ECONOMY

Gaps left in the final 2016 budget draft

Gaps left in the final 2016 budget draft

Finance Minister Euclid Tsakalotos submitted in Parliament on Friday the final draft of the 2016 state budget, which contains gaps as regards some of the fiscal measures to be taken and a forecast for flatline growth for this year and a small recession next year.

The new budget includes new measures worth 4.2 billion euros for 2016, of which 2.2 billion concerns new taxes and 1.4 billion the social security system. However, 1.4 billion of the 4.2 billion remains unaccounted for, although it is clear that the 2016 budget is based mainly on hikes in taxes and social security contributions, putting even more pressure on households and corporations.

One of the gaps concerns pension system interventions put at 1.4 billion, as the source of some 645 million of that is not explained. Another 400-million-euro gap can be discerned in the social security system savings, which are estimated at 1.8 billion, but the measures included do not add up to that amount. There is also no clarification as to whether there will be any hike in employers’ contributions, a measure the government is examining to avoid part of the cuts to pensions.

Although there is a quantified analysis of the returns from the changes to income tax (some 300 million euros), it is unclear where the additional revenues will come from as the precise measures are not described. In practice, the social security and taxation interventions will be specified during future negotiations with the country’s creditors.

The good news concerns the estimates for the course of the economy: For 2015 the budget forecasts the economic contraction to come to zero against a -1.3 percent estimate in the first draft. This is thanks to the economy’s better-than-expected reaction to the the climate of uncertainty, the capital controls and the three-week bank holiday.

Gross domestic product is now anticipated to come to 175.6 billion euros this year, then decline to 174.4 billion in 2016 (i.e. a 0.7 percent contraction next year against a previous forecast for a 1.3 percent drop in GDP).
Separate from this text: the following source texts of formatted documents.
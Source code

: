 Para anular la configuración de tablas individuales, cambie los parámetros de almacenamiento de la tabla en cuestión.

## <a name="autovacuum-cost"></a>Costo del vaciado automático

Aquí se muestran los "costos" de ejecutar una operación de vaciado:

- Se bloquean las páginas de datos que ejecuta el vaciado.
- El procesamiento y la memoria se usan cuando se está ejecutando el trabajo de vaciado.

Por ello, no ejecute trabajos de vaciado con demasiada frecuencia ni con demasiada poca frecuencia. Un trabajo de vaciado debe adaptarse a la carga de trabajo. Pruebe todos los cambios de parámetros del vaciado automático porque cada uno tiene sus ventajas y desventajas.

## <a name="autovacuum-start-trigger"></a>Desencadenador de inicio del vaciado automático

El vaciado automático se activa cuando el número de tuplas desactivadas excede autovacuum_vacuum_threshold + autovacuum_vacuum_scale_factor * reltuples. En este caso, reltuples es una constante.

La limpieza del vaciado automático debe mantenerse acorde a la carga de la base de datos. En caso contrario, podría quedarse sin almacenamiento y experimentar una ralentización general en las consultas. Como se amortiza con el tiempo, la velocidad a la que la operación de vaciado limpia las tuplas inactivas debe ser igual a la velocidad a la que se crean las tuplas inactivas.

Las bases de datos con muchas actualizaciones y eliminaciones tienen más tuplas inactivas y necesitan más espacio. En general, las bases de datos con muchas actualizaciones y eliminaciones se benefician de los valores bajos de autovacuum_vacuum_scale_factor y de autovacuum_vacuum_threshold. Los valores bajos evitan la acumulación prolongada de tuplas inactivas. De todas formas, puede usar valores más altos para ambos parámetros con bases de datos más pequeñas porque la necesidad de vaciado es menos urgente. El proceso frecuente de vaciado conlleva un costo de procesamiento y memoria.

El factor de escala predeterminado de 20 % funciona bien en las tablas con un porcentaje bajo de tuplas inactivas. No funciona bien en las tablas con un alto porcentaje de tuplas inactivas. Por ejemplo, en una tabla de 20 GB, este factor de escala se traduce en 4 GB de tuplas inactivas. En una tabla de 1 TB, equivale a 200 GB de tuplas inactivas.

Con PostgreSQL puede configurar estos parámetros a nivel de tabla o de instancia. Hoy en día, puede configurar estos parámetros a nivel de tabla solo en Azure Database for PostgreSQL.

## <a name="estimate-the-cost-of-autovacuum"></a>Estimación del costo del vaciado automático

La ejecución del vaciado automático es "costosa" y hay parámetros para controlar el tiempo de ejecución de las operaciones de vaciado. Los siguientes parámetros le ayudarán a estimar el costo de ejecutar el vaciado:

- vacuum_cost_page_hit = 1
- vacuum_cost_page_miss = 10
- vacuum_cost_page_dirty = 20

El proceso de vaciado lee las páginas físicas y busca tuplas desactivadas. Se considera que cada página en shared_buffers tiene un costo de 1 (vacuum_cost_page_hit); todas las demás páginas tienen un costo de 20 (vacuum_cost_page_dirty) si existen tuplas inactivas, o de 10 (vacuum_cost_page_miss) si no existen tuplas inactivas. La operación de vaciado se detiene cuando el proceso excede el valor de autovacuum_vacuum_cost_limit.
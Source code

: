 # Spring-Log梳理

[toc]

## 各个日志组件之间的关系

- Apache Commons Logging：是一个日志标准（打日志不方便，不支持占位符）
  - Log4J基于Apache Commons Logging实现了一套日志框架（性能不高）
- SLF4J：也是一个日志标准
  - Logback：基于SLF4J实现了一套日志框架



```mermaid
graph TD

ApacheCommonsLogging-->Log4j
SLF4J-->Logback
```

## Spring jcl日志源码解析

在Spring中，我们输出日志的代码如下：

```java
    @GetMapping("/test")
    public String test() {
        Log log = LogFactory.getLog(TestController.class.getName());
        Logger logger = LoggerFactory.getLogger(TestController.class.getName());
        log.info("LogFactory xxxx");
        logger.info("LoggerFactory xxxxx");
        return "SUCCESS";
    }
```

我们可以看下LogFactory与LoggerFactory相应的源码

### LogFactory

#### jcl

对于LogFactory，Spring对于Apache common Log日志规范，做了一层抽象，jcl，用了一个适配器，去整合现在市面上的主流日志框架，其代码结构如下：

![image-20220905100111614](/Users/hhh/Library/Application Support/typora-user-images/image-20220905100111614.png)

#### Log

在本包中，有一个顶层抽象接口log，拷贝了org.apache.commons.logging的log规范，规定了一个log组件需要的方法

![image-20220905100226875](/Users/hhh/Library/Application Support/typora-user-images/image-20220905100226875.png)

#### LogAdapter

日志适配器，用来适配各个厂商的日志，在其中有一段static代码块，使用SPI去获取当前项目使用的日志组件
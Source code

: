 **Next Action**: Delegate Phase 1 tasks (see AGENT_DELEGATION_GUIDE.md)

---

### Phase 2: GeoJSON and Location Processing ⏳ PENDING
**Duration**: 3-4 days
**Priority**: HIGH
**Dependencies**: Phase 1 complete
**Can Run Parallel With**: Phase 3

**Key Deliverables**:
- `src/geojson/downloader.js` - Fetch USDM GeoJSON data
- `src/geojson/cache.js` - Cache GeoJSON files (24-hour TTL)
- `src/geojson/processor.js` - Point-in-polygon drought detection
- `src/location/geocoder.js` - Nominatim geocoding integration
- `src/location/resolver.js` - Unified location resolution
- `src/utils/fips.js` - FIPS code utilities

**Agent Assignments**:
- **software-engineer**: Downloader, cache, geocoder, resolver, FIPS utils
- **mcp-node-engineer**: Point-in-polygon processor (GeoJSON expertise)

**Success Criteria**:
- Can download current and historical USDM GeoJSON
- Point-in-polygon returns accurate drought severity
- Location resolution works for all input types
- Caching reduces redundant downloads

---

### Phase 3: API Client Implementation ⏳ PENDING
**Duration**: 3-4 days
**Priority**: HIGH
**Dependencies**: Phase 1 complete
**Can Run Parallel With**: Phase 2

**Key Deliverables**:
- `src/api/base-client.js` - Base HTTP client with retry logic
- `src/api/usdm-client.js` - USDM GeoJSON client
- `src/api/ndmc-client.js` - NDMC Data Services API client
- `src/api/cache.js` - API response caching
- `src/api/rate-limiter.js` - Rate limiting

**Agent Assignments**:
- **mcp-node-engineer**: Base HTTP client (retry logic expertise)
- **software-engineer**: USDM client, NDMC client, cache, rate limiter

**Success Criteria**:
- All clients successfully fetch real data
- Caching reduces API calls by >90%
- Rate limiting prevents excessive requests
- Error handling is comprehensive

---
That improvement has reduced the need for extra measures. Without any significant changes to the fiscal targets, which are a 0.2 percent of GDP primary deficit for 2015 and a 0.53 percent primary surplus for 2016, the measures to be taken have been reduced by 647 million euros from the first draft. This reduction mostly concerns 2015 (492 million euros), as the fiscal adjustment of 2016 remains heavy.

The public debt this year will come to 316.5 billion euros, or 180.2 percent of GDP, and rise to 187.8 percent in 2016 (327.6 billion). The ministry has written in the budget that after the new debt settlement Greece will be able to return to the money markets in the second half of 2016.

The 2016 budget also foresees a decline in state consumption by 1 percent and in private consumption by 0.7 percent, a fresh 3.7 percent drop in investment after an 8.4 percent slide this year, an increase of 1.9 percent in exports and 0.6 percent in imports, and a decline in employment by 0.4 percent while the jobless rate will remain at 25.4 percent.

Households, corporations and farmers will have to pay additional taxes of 2.2 billion euros next year, including an extra 1 billion in asset taxes. Against the 2.86 billion euros anticipated from asset taxation this year, the ministry expects 3.78 billion euros, as on top of the Single Property Tax (ENFIA) it is probably calculating revenues from the legalization of incomes in Greece and abroad.

In income tax, households are expected to pay 150 million euros more, farmers will be burdened with another 88 million euros from the rise in tax rates, the increase in their tax deposit and the abolition of fuel tax rebates, while rented property owners must pay another 144.2 million euros.

The budget provides for the abolition of most tax exemptions next year from the total of 3.6 billion euros applying this year, while 2016 will also see the incorporation of the solidarity levy into the main income tax rate, fetching revenues of 314 million euros. The increase in various value-added tax rates will bring in an additional 1.3 billion euros, the ministry projects.

The extra levy on OPAP games of chance is seen generating revenues of some 210 million euros.

The budget’s net revenues will amount to 49.11 billion euros, up 489 million from the forecasts for 2015. Direct taxes will come to 20.02 billion, including some 920 million from the two remaining ENFIA installments for 2015 due in January and February 2016. Indirect taxes will fetch about 24.74 billion euros, up 1.1 billion from this year.

The budget further provides for a review of all state expenses so as to abolish any general government entities that are not necessary, as well as a full restructuring of the single salary system and special salaries.

Provisions include reductions of 268 million euros for salaries and pensions, 570 million for social security and healthcare, 561 million for operating expenses and 280 million euros for general government entities’ collateral. In contrast, the Public Investments Program will grow by 350 million euros to reach up to 6.75 billion.